Readings: Psalm 25:1, 16-22 and Isaiah 9:2, 6-7

Dwelling

Read again, perhaps out loud…how has God’s Word moved you? Ponder and meditate what has connected with your heart or mind…pray to God what it is that has moved you today…turn your thoughts to God and quietly enjoy being with him.

Free Prayer

  • Pray for fellowship with the coming Jesus
  • Pray for spiritual renewal and refreshment

Prayer

Wonderful Counselor and mighty God, I celebrate your coming to save, becoming a servant, and being made in human likeness. While it’s easy to believe this was really good camouflage, I rejoice that this was no disguise but your delight. Quiet me with your love that knows the vulnerability of human life—you’ve been through it all, taking to yourself a real human nature with all its weaknesses, all but the sin. Amen. (prayer based on the Belgic Confession, Question 18).
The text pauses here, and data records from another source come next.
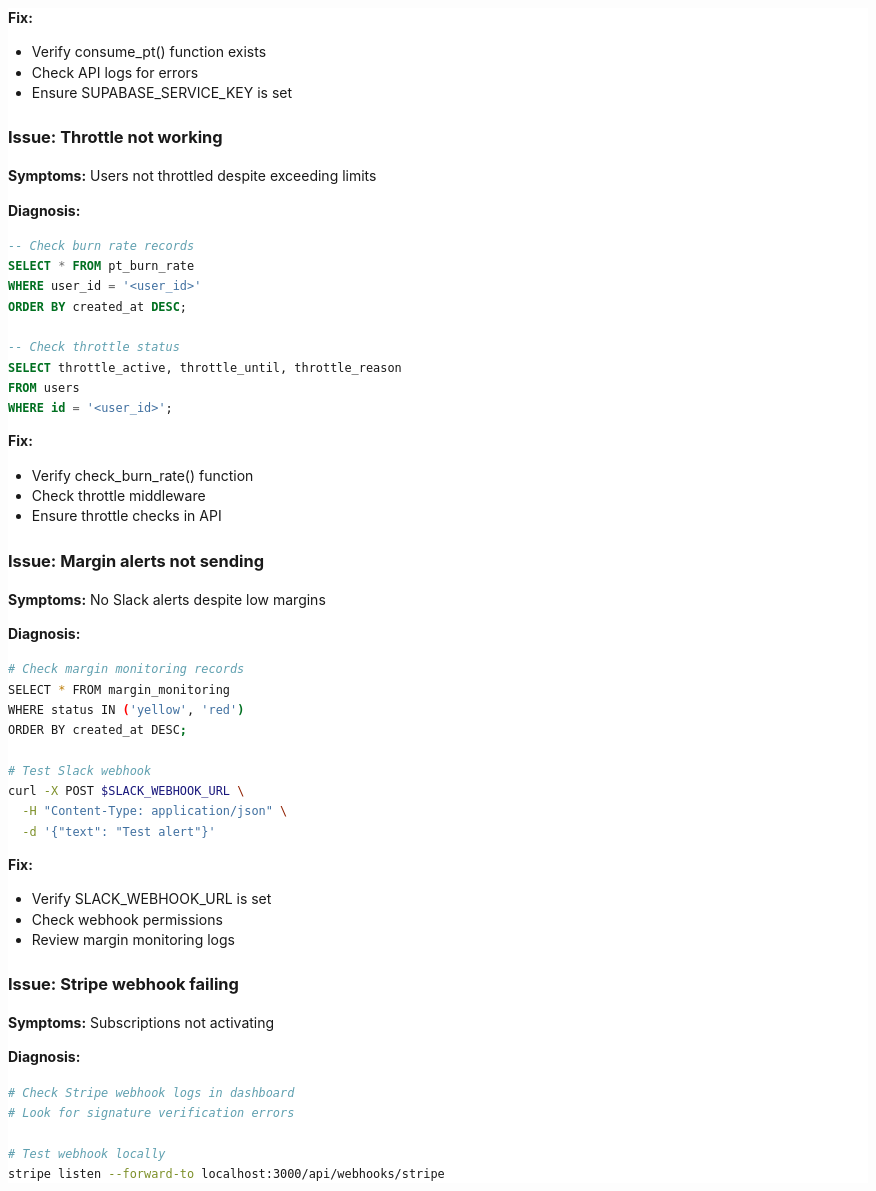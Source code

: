 **Fix:**
- Verify consume_pt() function exists
- Check API logs for errors
- Ensure SUPABASE_SERVICE_KEY is set

### Issue: Throttle not working

**Symptoms:** Users not throttled despite exceeding limits

**Diagnosis:**
```sql
-- Check burn rate records
SELECT * FROM pt_burn_rate 
WHERE user_id = '<user_id>' 
ORDER BY created_at DESC;

-- Check throttle status
SELECT throttle_active, throttle_until, throttle_reason 
FROM users 
WHERE id = '<user_id>';
```

**Fix:**
- Verify check_burn_rate() function
- Check throttle middleware
- Ensure throttle checks in API

### Issue: Margin alerts not sending

**Symptoms:** No Slack alerts despite low margins

**Diagnosis:**
```bash
# Check margin monitoring records
SELECT * FROM margin_monitoring 
WHERE status IN ('yellow', 'red') 
ORDER BY created_at DESC;

# Test Slack webhook
curl -X POST $SLACK_WEBHOOK_URL \
  -H "Content-Type: application/json" \
  -d '{"text": "Test alert"}'
```

**Fix:**
- Verify SLACK_WEBHOOK_URL is set
- Check webhook permissions
- Review margin monitoring logs

### Issue: Stripe webhook failing

**Symptoms:** Subscriptions not activating

**Diagnosis:**
```bash
# Check Stripe webhook logs in dashboard
# Look for signature verification errors

# Test webhook locally
stripe listen --forward-to localhost:3000/api/webhooks/stripe
```
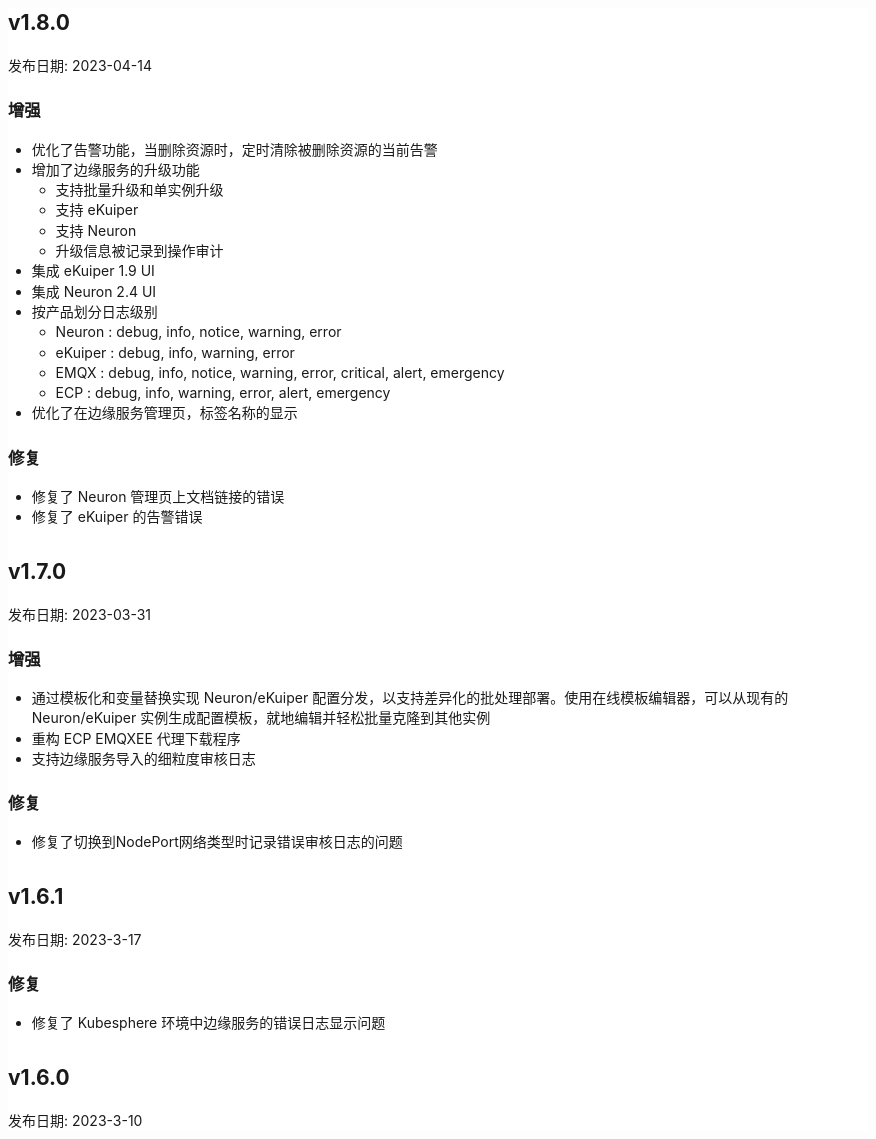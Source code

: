 
## v1.8.0
发布日期: 2023-04-14

### 增强

- 优化了告警功能，当删除资源时，定时清除被删除资源的当前告警
- 增加了边缘服务的升级功能
	- 支持批量升级和单实例升级
	- 支持 eKuiper
	- 支持 Neuron
	- 升级信息被记录到操作审计
- 集成 eKuiper 1.9 UI
- 集成 Neuron 2.4 UI
- 按产品划分日志级别
	- Neuron : debug, info, notice, warning, error
	- eKuiper : debug, info, warning, error
	- EMQX : debug, info, notice, warning, error, critical, alert, emergency
	- ECP : debug, info, warning, error, alert, emergency
- 优化了在边缘服务管理页，标签名称的显示

### 修复

- 修复了 Neuron 管理页上文档链接的错误
- 修复了 eKuiper 的告警错误


## v1.7.0
发布日期: 2023-03-31

### 增强

- 通过模板化和变量替换实现 Neuron/eKuiper 配置分发，以支持差异化的批处理部署。使用在线模板编辑器，可以从现有的 Neuron/eKuiper 实例生成配置模板，就地编辑并轻松批量克隆到其他实例
- 重构 ECP EMQXEE 代理下载程序
- 支持边缘服务导入的细粒度审核日志

### 修复

- 修复了切换到NodePort网络类型时记录错误审核日志的问题


## v1.6.1
发布日期: 2023-3-17

### 修复

- 修复了 Kubesphere 环境中边缘服务的错误日志显示问题


## v1.6.0
发布日期: 2023-3-10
*Prayer borrowed from Philip Reinders’ Seeking God’s Face: Praying with the Bible through the Year

Wonder

Advent begins in the dark. Literally. It is the darkest time of the year. Advent, which begins our church calendar, begins facing this darkness. Advent comes to us as a gift of darkness, emptiness, and says – will you enter this period of waiting with me? Will you pause to remember and recognize your own emptiness and darkness – and practice longing for the light? These works of art invite us to enter into the wonder and waiting for the Light of the World to dawn on Christmas morn.

“A Prayer for the Third Sunday of Advent” by Scotty Smith

Some days our prayers are unadorned. The day’s troubles pile up and we pray simply for God to carry us through, or we intercede for another upon hearing devastating news.

But there are other days in the Christian Year when a well-crafted prayer, even when we’re not “feeling it,” can help to redirect and reshape our hearts and minds to what Christ has done, is doing, and will do because he’s promised to do it!

Prayer is meant to lead us into greater wonder at our God, and I pray that these words help to do just that.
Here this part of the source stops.